You only lose deferred execution in this case because it didn't go far enough away from OOP and toward FP. For example, since Haskell is a pure functional language, it can be lazy by default, meaning the function-only version transliterated there will have deferred execution.
Why not make max or pow an object then? If you can model something as a pure function, then it should be a function. You can always add memorization later, if needed. OOP is fundamentally different from FP, objects are not just higher order functions, they are also coalgebras. There is no need to force every peg into a coalgebra hole.
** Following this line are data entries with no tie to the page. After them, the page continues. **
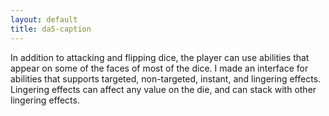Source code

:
 ```yaml
---
layout: default
title: da5-caption
---
```

In addition to attacking and flipping dice, the player can use abilities that appear on some of the faces of most of the dice. I made an interface for abilities that supports targeted, non-targeted, instant, and lingering effects. Lingering effects can affect any value on the die, and can stack with other lingering effects. 
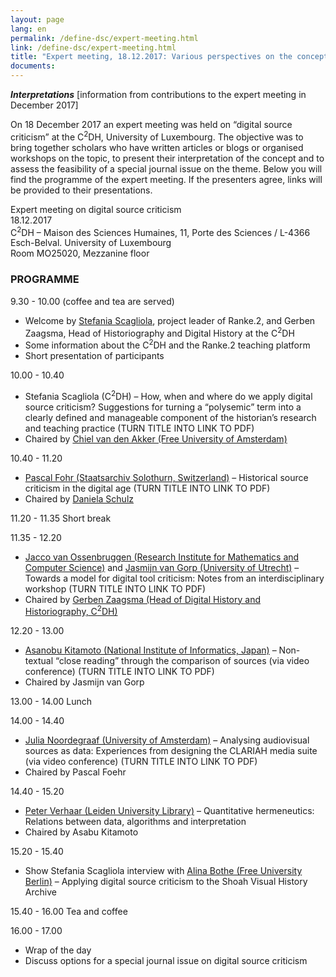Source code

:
 ```yaml
---
layout: page
lang: en
permalink: /define-dsc/expert-meeting.html
link: /define-dsc/expert-meeting.html
title: "Expert meeting, 18.12.2017: Various perspectives on the concept of digital source criticism"
documents:
---
```


***Interpretations*** [information from contributions to the expert meeting in December 2017]

On 18 December 2017 an expert meeting was held on “digital source criticism” at the C<sup>2</sup>DH, University of Luxembourg. The objective was to bring together scholars who have written articles or blogs or organised workshops on the topic, to present their interpretation of the concept and to assess the feasibility of a special journal issue on the theme. 
Below you will find the programme of the expert meeting. If the presenters agree, links will be provided to their presentations. 

<!-- more -->

Expert meeting on digital source criticism  
18.12.2017  
C<sup>2</sup>DH – Maison des Sciences Humaines, 11, 
Porte des Sciences / L-4366 Esch-Belval. 
University of Luxembourg  
Room MO25020, Mezzanine floor 

### PROGRAMME

9.30 - 10.00   (coffee and tea are served) 
- Welcome by [Stefania Scagliola](https://www.c2dh.uni.lu/people/stefania-scagliola), project leader of Ranke.2, and Gerben Zaagsma, Head of Historiography and Digital History at the C<sup>2</sup>DH
- Some information about the C<sup>2</sup>DH and the Ranke.2 teaching platform
- Short presentation of participants 

10.00 - 10.40    
- Stefania Scagliola (C<sup>2</sup>DH) – How, when and where do we apply digital source criticism? Suggestions for turning a “polysemic” term into a clearly defined and manageable component of the historian’s research and teaching practice	
(TURN TITLE INTO LINK TO PDF)
- Chaired by [Chiel van den Akker (Free University of Amsterdam)](https://research.vu.nl/en/persons/cm-van-den-akker) 

10.40 - 11.20    
-  [Pascal Fohr (Staatsarchiv Solothurn, Switzerland)](https://www.so.ch/staatskanzlei/staatsarchiv/ueber-uns/) – Historical source criticism in the digital age (TURN TITLE INTO LINK TO PDF)
-  Chaired by [Daniela Schulz](https://www.editionen.uni-wuppertal.de/personen/kollegiatinnen-und-kollegiaten/schulz-daniela.html)  

11.20 - 11.35  Short break 

11.35 - 12.20    
- [Jacco van Ossenbruggen (Research Institute for Mathematics and Computer Science)](https://www.cwi.nl/people/jacco-van-ossenbruggen)  and [Jasmijn van Gorp (University of Utrecht)](https://www.uu.nl/staff/JvanGorp) – Towards a model for digital tool criticism: Notes from an interdisciplinary workshop (TURN TITLE INTO LINK TO PDF)
- Chaired  by [Gerben Zaagsma (Head of Digital History and Historiography, C<sup>2</sup>DH)](https://www.c2dh.uni.lu/people/gerben-zaagsma)



12.20 - 13.00
- [Asanobu Kitamoto (National Institute of Informatics, Japan)](https://www.nii.ac.jp/en/faculty/digital_content/kitamoto_asanobu/) –  Non-textual “close reading” through the comparison of sources (via video conference) (TURN TITLE INTO LINK TO PDF)
- Chaired by Jasmijn van Gorp 

13.00 - 14.00 Lunch

14.00 - 14.40   
- [Julia Noordegraaf (University of Amsterdam)](http://www.uva.nl/profiel/n/o/j.j.noordegraaf/j.j.noordegraaf.html) – Analysing audiovisual sources as data: Experiences from designing the CLARIAH media suite (via video conference) (TURN TITLE INTO LINK TO PDF)
- Chaired by Pascal Foehr


14.40 - 15.20  
- [Peter Verhaar (Leiden University Library)](https://www.universiteitleiden.nl/en/staffmembers/peter-verhaar#tab-1) – Quantitative hermeneutics: Relations between data, algorithms and interpretation 
- Chaired by Asabu Kitamoto 


15.20 - 15.40  
- Show Stefania Scagliola interview with [Alina Bothe (Free University Berlin)](http://www.oei.fu-berlin.de/geschichte/team/doktorandinnen/Abgeschlossene-Dissertationen1/Bothe/index.html) – Applying digital source criticism to the Shoah Visual History Archive

15.40 - 16.00  Tea and coffee

16.00 - 17.00  
- Wrap of the day
- Discuss options for a special journal issue on digital source criticism  




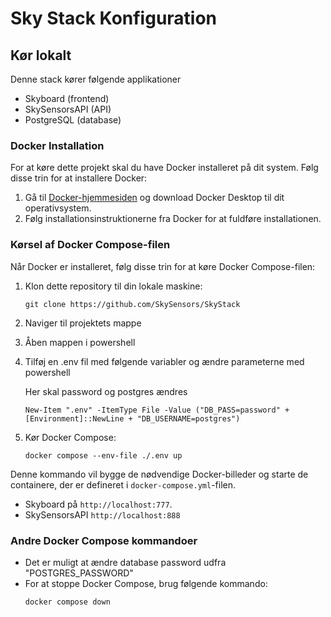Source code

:
# Sky Stack Konfiguration




## Kør lokalt

Denne stack kører følgende applikationer
- Skyboard (frontend)
- SkySensorsAPI (API)
- PostgreSQL (database)

### Docker Installation

For at køre dette projekt skal du have Docker installeret på dit system. Følg disse trin for at installere Docker:

1. Gå til [Docker-hjemmesiden](https://www.docker.com/products/docker-desktop) og download Docker Desktop til dit operativsystem.
2. Følg installationsinstruktionerne fra Docker for at fuldføre installationen.

### Kørsel af Docker Compose-filen

Når Docker er installeret, følg disse trin for at køre Docker Compose-filen:

1. Klon dette repository til din lokale maskine:
    ```
    git clone https://github.com/SkySensors/SkyStack
    ```

2. Naviger til projektets mappe

3. Åben mappen i powershell

4. Tilføj en .env fil med følgende variabler og ændre parameterne med powershell
    
    Her skal password og postgres ændres
    ```
    New-Item ".env" -ItemType File -Value ("DB_PASS=password" + [Environment]::NewLine + "DB_USERNAME=postgres")
    ```

5. Kør Docker Compose:
    ```
    docker compose --env-file ./.env up
    ```

Denne kommando vil bygge de nødvendige Docker-billeder og starte de containere, der er defineret i `docker-compose.yml`-filen. 
- Skyboard på `http://localhost:777`.
- SkySensorsAPI `http://localhost:888`

### Andre Docker Compose kommandoer
- Det er muligt at ændre database password udfra "POSTGRES_PASSWORD"
- For at stoppe Docker Compose, brug følgende kommando:
    ```
    docker compose down
    ```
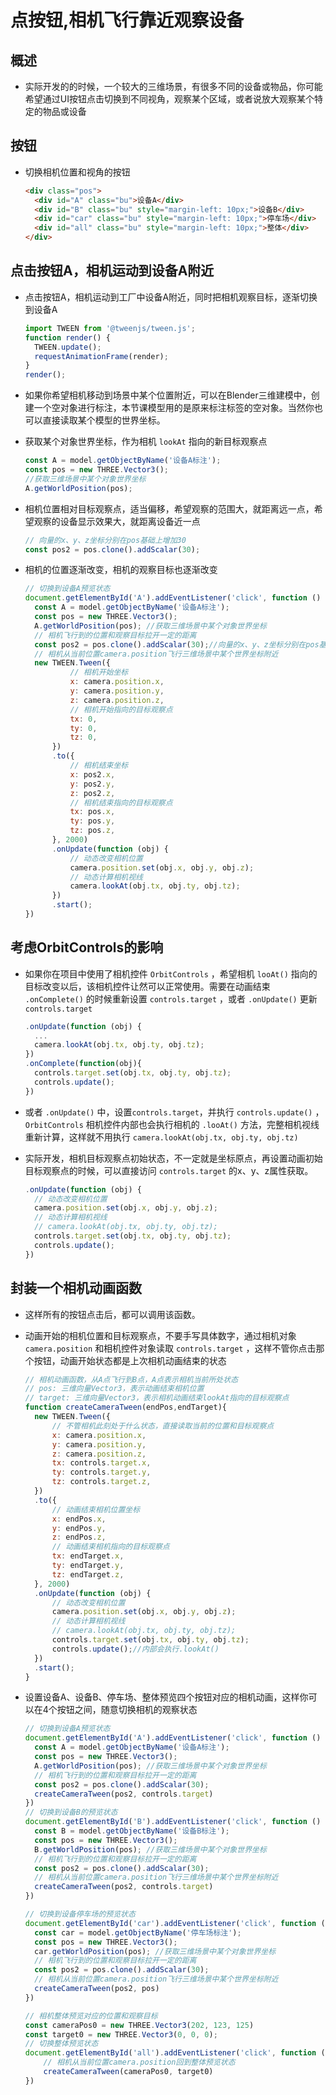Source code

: # 点按钮,相机飞行靠近观察设备

## 概述

+ 实际开发的的时候，一个较大的三维场景，有很多不同的设备或物品，你可能希望通过UI按钮点击切换到不同视角，观察某个区域，或者说放大观察某个特定的物品或设备

## 按钮

+ 切换相机位置和视角的按钮

  ```html
  <div class="pos">
    <div id="A" class="bu">设备A</div>
    <div id="B" class="bu" style="margin-left: 10px;">设备B</div>
    <div id="car" class="bu" style="margin-left: 10px;">停车场</div>
    <div id="all" class="bu" style="margin-left: 10px;">整体</div>
  </div>
  ```

## 点击按钮A，相机运动到设备A附近

+ 点击按钮A，相机运动到工厂中设备A附近，同时把相机观察目标，逐渐切换到设备A

  ```js
  import TWEEN from '@tweenjs/tween.js';
  function render() {
    TWEEN.update();
    requestAnimationFrame(render);
  }
  render();
  ```

+ 如果你希望相机移动到场景中某个位置附近，可以在Blender三维建模中，创建一个空对象进行标注，本节课模型用的是原来标注标签的空对象。当然你也可以直接读取某个模型的世界坐标。

+ 获取某个对象世界坐标，作为相机 `lookAt` 指向的新目标观察点

  ```js
  const A = model.getObjectByName('设备A标注');
  const pos = new THREE.Vector3();
  //获取三维场景中某个对象世界坐标
  A.getWorldPosition(pos);
  ```

+ 相机位置相对目标观察点，适当偏移，希望观察的范围大，就距离远一点，希望观察的设备显示效果大，就距离设备近一点

  ```js
  // 向量的x、y、z坐标分别在pos基础上增加30
  const pos2 = pos.clone().addScalar(30);
  ```

+ 相机的位置逐渐改变，相机的观察目标也逐渐改变

  ```js
  // 切换到设备A预览状态
  document.getElementById('A').addEventListener('click', function () {
    const A = model.getObjectByName('设备A标注');
    const pos = new THREE.Vector3();
    A.getWorldPosition(pos); //获取三维场景中某个对象世界坐标
    // 相机飞行到的位置和观察目标拉开一定的距离
    const pos2 = pos.clone().addScalar(30);//向量的x、y、z坐标分别在pos基础上增加30
    // 相机从当前位置camera.position飞行三维场景中某个世界坐标附近
    new TWEEN.Tween({
            // 相机开始坐标
            x: camera.position.x,
            y: camera.position.y,
            z: camera.position.z,
            // 相机开始指向的目标观察点
            tx: 0,
            ty: 0,
            tz: 0,
        })
        .to({
            // 相机结束坐标
            x: pos2.x,
            y: pos2.y,
            z: pos2.z,
            // 相机结束指向的目标观察点
            tx: pos.x,
            ty: pos.y,
            tz: pos.z,
        }, 2000)
        .onUpdate(function (obj) {
            // 动态改变相机位置
            camera.position.set(obj.x, obj.y, obj.z);
            // 动态计算相机视线
            camera.lookAt(obj.tx, obj.ty, obj.tz);
        })
        .start();
  })
  ```

## 考虑OrbitControls的影响

+ 如果你在项目中使用了相机控件 `OrbitControls` ，希望相机 `looAt()` 指向的目标改变以后，该相机控件让然可以正常使用。需要在动画结束 `.onComplete()` 的时候重新设置 `controls.target` ，或者 `.onUpdate()` 更新`controls.target`

  ```js
  .onUpdate(function (obj) {
    ...
    camera.lookAt(obj.tx, obj.ty, obj.tz);
  })
  .onComplete(function(obj){
    controls.target.set(obj.tx, obj.ty, obj.tz);
    controls.update();
  })
  ```

+ 或者 `.onUpdate()` 中，设置`controls.target`，并执行 `controls.update()` ，`OrbitControls` 相机控件内部也会执行相机的 `.looAt()` 方法，完整相机视线重新计算，这样就不用执行 `camera.lookAt(obj.tx, obj.ty, obj.tz)`

+ 实际开发，相机目标观察点初始状态，不一定就是坐标原点，再设置动画初始目标观察点的时候，可以直接访问 `controls.target` 的x、y、z属性获取。

  ```js
  .onUpdate(function (obj) {
    // 动态改变相机位置
    camera.position.set(obj.x, obj.y, obj.z);
    // 动态计算相机视线
    // camera.lookAt(obj.tx, obj.ty, obj.tz);
    controls.target.set(obj.tx, obj.ty, obj.tz);
    controls.update();
  })
  ```

## 封装一个相机动画函数

+ 这样所有的按钮点击后，都可以调用该函数。

+ 动画开始的相机位置和目标观察点，不要手写具体数字，通过相机对象 `camera.position` 和相机控件对象读取 `controls.target` ，这样不管你点击那个按钮，动画开始状态都是上次相机动画结束的状态

  ```js
  // 相机动画函数，从A点飞行到B点，A点表示相机当前所处状态
  // pos: 三维向量Vector3，表示动画结束相机位置
  // target: 三维向量Vector3，表示相机动画结束lookAt指向的目标观察点
  function createCameraTween(endPos,endTarget){
    new TWEEN.Tween({
        // 不管相机此刻处于什么状态，直接读取当前的位置和目标观察点
        x: camera.position.x,
        y: camera.position.y,
        z: camera.position.z,
        tx: controls.target.x,
        ty: controls.target.y,
        tz: controls.target.z,
    })
    .to({
        // 动画结束相机位置坐标
        x: endPos.x,
        y: endPos.y,
        z: endPos.z,
        // 动画结束相机指向的目标观察点
        tx: endTarget.x,
        ty: endTarget.y,
        tz: endTarget.z,
    }, 2000)
    .onUpdate(function (obj) {
        // 动态改变相机位置
        camera.position.set(obj.x, obj.y, obj.z);
        // 动态计算相机视线
        // camera.lookAt(obj.tx, obj.ty, obj.tz);
        controls.target.set(obj.tx, obj.ty, obj.tz);
        controls.update();//内部会执行.lookAt()
    })
    .start();
  }
  ```

+ 设置设备A、设备B、停车场、整体预览四个按钮对应的相机动画，这样你可以在4个按钮之间，随意切换相机的观察状态

  ```js
  // 切换到设备A预览状态
  document.getElementById('A').addEventListener('click', function () {
    const A = model.getObjectByName('设备A标注');
    const pos = new THREE.Vector3();
    A.getWorldPosition(pos); //获取三维场景中某个对象世界坐标
    // 相机飞行到的位置和观察目标拉开一定的距离
    const pos2 = pos.clone().addScalar(30);
    createCameraTween(pos2, controls.target)
  })
  // 切换到设备B的预览状态
  document.getElementById('B').addEventListener('click', function () {
    const B = model.getObjectByName('设备B标注');
    const pos = new THREE.Vector3();
    B.getWorldPosition(pos); //获取三维场景中某个对象世界坐标
    // 相机飞行到的位置和观察目标拉开一定的距离
    const pos2 = pos.clone().addScalar(30);
    // 相机从当前位置camera.position飞行三维场景中某个世界坐标附近
    createCameraTween(pos2, controls.target)
  })

  // 切换到设备停车场的预览状态
  document.getElementById('car').addEventListener('click', function () {
    const car = model.getObjectByName('停车场标注');
    const pos = new THREE.Vector3();
    car.getWorldPosition(pos); //获取三维场景中某个对象世界坐标
    // 相机飞行到的位置和观察目标拉开一定的距离
    const pos2 = pos.clone().addScalar(30);
    // 相机从当前位置camera.position飞行三维场景中某个世界坐标附近
    createCameraTween(pos2, pos)
  })

  // 相机整体预览对应的位置和观察目标
  const cameraPos0 = new THREE.Vector3(202, 123, 125)
  const target0 = new THREE.Vector3(0, 0, 0);
  // 切换整体预览状态
  document.getElementById('all').addEventListener('click', function () {
      // 相机从当前位置camera.position回到整体预览状态
      createCameraTween(cameraPos0, target0)
  })
  ```
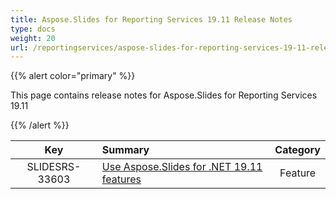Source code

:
 ```yaml
---
title: Aspose.Slides for Reporting Services 19.11 Release Notes
type: docs
weight: 20
url: /reportingservices/aspose-slides-for-reporting-services-19-11-release-notes/
---
```


{{% alert color="primary" %}} 

This page contains release notes for Aspose.Slides for Reporting Services 19.11

{{% /alert %}} 

|**Key** |**Summary** |**Category** |
| :-: | :- | :-: |
|SLIDESRS-33603|[Use Aspose.Slides for .NET 19.11 features](https://docs.aspose.com/display/slidesnet/Aspose.Slides+for+.NET+19.11+Release+Notes)|Feature|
`max` and `pow` can either run eagerly (as functions) or they can run lazily and allow for interesting lazy things. For example, if you put them into a lazy object graph, you could perform optimizing measures.
Check this out:
1/2 * 2/1 == 1
Would you actually calculate each intermediate result of that expression? Or would you just reduce the fraction? Should 1/2 be exectuted and yield 0.5 immediately, or could it be useful to have them hang around some more? FP vs. OOP is the difference of understanding / as "Please divide 1 by 2 now" vs "That IS a fraction; one half".
> There is no need to force every peg into a coalgebra hole.
True, but how awesome would it be if I did that anyway :D
Regarding `max` and `pow` as objects: Yegor Bugayenko argues for a similar thing in his book "Elegant Objects".
You can get the same effect if you model the expression as a free algebra (ADT). You can then simplify the terms in the same way.
The paper: "The design of a pretty printing library", by Hughes, explains this nicely.
The main difference is that algebras are more natural in FP and coalgebras in OOP, but they can mostly do the same things, just a bit differently. Actually you can also do algebras in OOP as well (visitor pattern) and coalgebras is FP.
Basically my point was that you should use the simplest abstraction that gets the job done. Even if you implemented max and pow as objects, for your specific use case, you would probably just call the pure functions inside.
The example is nice; it removes a lot of code but also removes the deferred execution aspect of the solution. Calling `countDominoTilings` will make it run in that instance; encapsulating the whole thing makes it able to pass it around and execute the potentially expensive `.count` method later. If applied properly, this can give you quite a lot of flexibility; for some memory and performance tradeoff; but that's the cost of abstraction.
Instead of looking for how FP and OOP are dissimilar, why not start looking for similarities instead? Objects are just higher order functions. Calling ctors is just partial function application.